(Dataset records)
++++++++++

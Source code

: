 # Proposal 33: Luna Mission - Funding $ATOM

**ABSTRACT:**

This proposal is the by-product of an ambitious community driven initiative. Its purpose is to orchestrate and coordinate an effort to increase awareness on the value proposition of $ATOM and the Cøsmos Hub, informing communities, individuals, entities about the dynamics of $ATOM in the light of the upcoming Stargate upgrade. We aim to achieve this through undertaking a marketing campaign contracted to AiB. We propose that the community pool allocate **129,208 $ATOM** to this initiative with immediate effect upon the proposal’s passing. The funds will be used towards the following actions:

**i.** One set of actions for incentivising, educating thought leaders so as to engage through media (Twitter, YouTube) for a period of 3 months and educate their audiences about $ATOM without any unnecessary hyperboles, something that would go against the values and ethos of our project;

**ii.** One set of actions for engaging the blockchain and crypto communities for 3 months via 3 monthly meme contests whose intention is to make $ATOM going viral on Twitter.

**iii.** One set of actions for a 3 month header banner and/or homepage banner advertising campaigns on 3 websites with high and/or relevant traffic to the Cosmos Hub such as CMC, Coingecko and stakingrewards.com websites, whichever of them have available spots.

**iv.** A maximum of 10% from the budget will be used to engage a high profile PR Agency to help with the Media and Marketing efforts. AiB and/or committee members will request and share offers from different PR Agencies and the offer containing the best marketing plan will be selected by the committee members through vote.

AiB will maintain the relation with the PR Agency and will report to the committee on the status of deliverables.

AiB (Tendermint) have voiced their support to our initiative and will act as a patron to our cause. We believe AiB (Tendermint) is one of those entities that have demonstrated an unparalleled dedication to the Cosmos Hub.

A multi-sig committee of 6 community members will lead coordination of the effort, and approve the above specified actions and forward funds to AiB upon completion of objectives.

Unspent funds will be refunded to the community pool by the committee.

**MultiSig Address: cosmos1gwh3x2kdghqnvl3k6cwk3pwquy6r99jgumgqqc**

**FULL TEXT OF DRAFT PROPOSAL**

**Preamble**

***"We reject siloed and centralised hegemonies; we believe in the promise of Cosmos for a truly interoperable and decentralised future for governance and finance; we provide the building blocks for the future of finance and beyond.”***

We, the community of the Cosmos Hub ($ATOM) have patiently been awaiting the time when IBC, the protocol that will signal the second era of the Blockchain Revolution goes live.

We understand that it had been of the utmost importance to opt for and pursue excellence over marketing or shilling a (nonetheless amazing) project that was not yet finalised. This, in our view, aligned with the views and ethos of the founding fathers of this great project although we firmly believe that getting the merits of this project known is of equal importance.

++++++++++

- [What the task asks] Nothing beyond the lines from the start of the entries through the line with "of our project;" should appear. Repeat those lines exactly, both ends included.

- [Reply]
Source code

: # Proposal 33: Luna Mission - Funding $ATOM

**ABSTRACT:**

This proposal is the by-product of an ambitious community driven initiative. Its purpose is to orchestrate and coordinate an effort to increase awareness on the value proposition of $ATOM and the Cøsmos Hub, informing communities, individuals, entities about the dynamics of $ATOM in the light of the upcoming Stargate upgrade. We aim to achieve this through undertaking a marketing campaign contracted to AiB. We propose that the community pool allocate **129,208 $ATOM** to this initiative with immediate effect upon the proposal’s passing. The funds will be used towards the following actions:

**i.** One set of actions for incentivising, educating thought leaders so as to engage through media (Twitter, YouTube) for a period of 3 months and educate their audiences about $ATOM without any unnecessary hyperboles, something that would go against the values and ethos of our project;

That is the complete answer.